(Recorded data)
- Opening Delimiter -

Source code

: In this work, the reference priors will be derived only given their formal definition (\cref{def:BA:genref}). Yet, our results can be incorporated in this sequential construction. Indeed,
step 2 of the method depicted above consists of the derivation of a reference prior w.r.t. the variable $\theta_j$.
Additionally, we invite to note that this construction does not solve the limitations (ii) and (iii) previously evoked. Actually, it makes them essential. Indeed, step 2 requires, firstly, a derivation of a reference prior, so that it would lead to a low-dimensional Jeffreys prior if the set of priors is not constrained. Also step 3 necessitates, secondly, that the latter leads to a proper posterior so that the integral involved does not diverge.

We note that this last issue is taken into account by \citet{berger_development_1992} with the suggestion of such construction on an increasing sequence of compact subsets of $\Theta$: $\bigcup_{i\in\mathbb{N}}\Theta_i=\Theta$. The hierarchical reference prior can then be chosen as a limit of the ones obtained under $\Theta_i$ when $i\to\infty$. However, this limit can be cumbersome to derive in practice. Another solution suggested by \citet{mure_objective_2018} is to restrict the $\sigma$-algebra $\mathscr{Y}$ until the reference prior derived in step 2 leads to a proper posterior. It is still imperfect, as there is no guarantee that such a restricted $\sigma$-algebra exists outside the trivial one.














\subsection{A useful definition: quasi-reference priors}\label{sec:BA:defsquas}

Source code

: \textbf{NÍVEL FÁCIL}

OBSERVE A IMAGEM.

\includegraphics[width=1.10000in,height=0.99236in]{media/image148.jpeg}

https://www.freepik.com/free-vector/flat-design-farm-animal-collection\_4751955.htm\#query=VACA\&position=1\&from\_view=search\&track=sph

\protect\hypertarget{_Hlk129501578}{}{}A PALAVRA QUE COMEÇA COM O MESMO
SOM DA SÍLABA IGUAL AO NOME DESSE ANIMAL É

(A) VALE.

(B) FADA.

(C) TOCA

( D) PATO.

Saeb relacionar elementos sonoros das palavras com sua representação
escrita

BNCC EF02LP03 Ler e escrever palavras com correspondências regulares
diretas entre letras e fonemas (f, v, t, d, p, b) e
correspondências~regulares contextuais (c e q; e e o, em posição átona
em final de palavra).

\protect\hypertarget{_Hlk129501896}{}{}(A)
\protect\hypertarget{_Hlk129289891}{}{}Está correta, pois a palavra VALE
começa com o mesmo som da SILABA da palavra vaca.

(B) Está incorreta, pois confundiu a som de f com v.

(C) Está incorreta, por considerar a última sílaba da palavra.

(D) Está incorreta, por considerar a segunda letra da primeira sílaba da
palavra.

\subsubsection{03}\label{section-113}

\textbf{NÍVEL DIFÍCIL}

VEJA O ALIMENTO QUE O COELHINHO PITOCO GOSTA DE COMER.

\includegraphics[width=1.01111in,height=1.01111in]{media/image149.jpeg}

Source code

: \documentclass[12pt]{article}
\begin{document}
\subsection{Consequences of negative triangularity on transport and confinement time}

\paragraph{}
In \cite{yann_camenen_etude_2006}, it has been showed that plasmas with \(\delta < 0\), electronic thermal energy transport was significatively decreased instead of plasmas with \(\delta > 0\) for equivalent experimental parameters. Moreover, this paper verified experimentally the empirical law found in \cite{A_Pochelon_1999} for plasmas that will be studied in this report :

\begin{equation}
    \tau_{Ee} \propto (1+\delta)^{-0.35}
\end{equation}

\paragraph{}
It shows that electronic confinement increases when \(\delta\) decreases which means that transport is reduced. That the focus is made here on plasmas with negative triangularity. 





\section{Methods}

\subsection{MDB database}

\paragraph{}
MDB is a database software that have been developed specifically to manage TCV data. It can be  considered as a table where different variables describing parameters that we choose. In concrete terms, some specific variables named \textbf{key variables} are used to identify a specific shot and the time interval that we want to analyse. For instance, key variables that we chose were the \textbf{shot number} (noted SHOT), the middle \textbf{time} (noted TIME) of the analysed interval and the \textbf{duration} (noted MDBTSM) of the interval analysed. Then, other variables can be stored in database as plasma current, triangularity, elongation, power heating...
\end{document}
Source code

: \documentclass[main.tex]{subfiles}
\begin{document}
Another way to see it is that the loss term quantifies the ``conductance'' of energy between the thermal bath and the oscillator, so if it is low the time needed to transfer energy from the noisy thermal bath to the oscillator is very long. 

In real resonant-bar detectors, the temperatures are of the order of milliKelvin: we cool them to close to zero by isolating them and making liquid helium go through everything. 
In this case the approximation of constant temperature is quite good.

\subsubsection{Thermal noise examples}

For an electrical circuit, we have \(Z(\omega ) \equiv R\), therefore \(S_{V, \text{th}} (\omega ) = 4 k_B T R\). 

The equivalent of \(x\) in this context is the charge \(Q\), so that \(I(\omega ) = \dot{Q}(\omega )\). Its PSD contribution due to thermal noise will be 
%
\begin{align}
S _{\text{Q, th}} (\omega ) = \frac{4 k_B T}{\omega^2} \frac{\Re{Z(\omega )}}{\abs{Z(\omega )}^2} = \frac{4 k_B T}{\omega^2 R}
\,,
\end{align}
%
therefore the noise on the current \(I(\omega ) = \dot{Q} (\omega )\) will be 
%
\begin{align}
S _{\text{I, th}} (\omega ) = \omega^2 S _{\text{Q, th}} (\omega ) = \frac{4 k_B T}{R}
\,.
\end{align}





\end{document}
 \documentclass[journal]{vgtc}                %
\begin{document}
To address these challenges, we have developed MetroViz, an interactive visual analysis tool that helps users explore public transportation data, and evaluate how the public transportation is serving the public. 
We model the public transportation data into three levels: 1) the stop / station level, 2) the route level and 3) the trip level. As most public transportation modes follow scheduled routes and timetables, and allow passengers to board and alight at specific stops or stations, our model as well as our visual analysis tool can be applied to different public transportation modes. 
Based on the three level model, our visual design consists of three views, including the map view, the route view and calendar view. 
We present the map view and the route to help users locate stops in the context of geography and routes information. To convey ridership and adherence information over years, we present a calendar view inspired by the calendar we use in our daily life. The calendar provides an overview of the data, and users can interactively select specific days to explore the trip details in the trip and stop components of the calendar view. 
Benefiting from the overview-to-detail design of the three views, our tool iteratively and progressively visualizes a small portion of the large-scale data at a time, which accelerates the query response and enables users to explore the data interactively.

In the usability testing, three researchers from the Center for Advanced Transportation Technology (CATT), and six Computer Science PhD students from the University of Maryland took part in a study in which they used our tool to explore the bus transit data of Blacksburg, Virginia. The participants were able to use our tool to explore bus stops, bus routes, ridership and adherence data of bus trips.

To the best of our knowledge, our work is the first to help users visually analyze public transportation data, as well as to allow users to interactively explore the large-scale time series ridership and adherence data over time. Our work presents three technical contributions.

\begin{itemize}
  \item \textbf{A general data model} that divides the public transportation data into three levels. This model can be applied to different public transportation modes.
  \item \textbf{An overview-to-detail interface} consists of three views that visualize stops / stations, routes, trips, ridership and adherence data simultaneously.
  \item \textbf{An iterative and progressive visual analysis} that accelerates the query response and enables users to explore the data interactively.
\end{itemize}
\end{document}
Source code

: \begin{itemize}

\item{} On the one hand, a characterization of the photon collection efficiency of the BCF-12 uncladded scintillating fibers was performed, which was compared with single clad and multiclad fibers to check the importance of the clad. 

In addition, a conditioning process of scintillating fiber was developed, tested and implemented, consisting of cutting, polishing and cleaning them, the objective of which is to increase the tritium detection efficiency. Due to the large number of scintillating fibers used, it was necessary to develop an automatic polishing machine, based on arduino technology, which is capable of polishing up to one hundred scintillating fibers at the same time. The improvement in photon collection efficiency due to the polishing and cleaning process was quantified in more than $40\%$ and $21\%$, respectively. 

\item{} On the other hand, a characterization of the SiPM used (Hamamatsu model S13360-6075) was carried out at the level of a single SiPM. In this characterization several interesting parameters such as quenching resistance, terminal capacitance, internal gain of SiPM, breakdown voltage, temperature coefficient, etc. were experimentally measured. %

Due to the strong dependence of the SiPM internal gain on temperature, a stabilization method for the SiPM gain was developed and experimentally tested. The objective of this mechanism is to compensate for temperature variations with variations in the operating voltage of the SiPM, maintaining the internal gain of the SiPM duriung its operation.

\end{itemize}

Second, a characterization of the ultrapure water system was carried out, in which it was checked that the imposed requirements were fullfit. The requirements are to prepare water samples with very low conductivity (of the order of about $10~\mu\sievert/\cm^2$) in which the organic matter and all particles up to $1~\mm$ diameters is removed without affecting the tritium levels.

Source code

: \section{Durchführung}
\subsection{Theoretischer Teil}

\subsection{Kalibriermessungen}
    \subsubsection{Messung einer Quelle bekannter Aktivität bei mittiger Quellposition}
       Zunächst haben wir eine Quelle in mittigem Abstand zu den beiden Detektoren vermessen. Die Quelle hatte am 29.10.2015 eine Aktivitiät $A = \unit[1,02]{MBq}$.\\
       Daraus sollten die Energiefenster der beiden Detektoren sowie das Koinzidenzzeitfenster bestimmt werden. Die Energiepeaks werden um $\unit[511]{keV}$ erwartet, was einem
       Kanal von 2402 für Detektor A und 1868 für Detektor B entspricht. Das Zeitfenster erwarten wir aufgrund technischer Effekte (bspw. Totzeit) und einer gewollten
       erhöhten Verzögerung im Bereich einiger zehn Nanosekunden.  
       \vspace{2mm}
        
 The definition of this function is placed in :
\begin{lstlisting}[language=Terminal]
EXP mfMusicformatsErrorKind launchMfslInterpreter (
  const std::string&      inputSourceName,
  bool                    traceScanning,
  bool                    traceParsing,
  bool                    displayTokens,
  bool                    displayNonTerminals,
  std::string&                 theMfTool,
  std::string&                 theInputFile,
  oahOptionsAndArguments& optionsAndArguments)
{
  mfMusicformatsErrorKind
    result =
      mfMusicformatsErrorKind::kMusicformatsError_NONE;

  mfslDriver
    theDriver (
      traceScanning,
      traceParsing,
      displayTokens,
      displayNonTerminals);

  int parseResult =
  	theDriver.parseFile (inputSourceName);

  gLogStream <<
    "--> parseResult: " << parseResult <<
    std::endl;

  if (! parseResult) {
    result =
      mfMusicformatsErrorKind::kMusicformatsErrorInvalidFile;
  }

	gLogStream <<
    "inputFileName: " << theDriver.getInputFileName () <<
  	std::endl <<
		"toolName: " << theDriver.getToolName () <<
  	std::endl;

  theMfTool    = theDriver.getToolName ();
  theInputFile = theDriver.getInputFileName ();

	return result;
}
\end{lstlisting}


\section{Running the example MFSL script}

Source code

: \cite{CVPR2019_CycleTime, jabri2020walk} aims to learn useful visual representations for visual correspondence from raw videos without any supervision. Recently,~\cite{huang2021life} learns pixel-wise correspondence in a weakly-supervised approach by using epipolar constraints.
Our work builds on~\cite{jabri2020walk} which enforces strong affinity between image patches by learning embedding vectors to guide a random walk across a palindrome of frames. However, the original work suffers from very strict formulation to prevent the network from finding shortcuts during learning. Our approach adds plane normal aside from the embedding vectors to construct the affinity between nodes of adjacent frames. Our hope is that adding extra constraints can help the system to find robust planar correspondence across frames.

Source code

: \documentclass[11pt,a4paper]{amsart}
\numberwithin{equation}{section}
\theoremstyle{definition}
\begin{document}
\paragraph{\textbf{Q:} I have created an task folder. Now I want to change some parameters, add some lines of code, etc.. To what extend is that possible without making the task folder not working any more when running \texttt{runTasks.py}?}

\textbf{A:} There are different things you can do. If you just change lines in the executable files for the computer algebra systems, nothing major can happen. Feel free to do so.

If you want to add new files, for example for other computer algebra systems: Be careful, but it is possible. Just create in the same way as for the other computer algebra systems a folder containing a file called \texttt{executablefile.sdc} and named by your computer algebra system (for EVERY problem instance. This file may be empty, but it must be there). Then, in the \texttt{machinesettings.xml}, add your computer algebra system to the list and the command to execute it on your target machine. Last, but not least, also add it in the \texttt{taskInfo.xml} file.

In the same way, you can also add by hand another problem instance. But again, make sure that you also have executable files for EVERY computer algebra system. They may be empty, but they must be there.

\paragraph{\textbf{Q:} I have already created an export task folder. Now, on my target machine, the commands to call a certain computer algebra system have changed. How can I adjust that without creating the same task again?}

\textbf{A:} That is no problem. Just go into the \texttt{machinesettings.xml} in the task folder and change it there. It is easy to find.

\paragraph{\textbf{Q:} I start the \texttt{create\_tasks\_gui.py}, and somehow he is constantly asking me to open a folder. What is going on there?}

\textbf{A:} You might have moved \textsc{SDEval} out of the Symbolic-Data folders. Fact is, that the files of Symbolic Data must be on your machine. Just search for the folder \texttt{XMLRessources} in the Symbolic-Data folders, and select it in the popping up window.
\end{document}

- Closing Delimiter -

> What the task requires
As listed above, the lines from the line with "EXP mfMusicformatsErrorKind launchMfslInterpreter" to the line with "using epipolar constraints." are to be echoed exactly, with both ends included and nothing added.

> Response box
EXP mfMusicformatsErrorKind launchMfslInterpreter (
  const std::string&      inputSourceName,
  bool                    traceScanning,
  bool                    traceParsing,
  bool                    displayTokens,
  bool                    displayNonTerminals,
  std::string&                 theMfTool,
  std::string&                 theInputFile,
  oahOptionsAndArguments& optionsAndArguments)
{
  mfMusicformatsErrorKind
    result =
      mfMusicformatsErrorKind::kMusicformatsError_NONE;

  mfslDriver
    theDriver (
      traceScanning,
      traceParsing,
      displayTokens,
      displayNonTerminals);

  int parseResult =
  	theDriver.parseFile (inputSourceName);

  gLogStream <<
    "--> parseResult: " << parseResult <<
    std::endl;

  if (! parseResult) {
    result =
      mfMusicformatsErrorKind::kMusicformatsErrorInvalidFile;
  }

	gLogStream <<
    "inputFileName: " << theDriver.getInputFileName () <<
  	std::endl <<
		"toolName: " << theDriver.getToolName () <<
  	std::endl;

  theMfTool    = theDriver.getToolName ();
  theInputFile = theDriver.getInputFileName ();

	return result;
}
\end{lstlisting}


\section{Running the example MFSL script}

Source code

: \cite{CVPR2019_CycleTime, jabri2020walk} aims to learn useful visual representations for visual correspondence from raw videos without any supervision. Recently,~\cite{huang2021life} learns pixel-wise correspondence in a weakly-supervised approach by using epipolar constraints.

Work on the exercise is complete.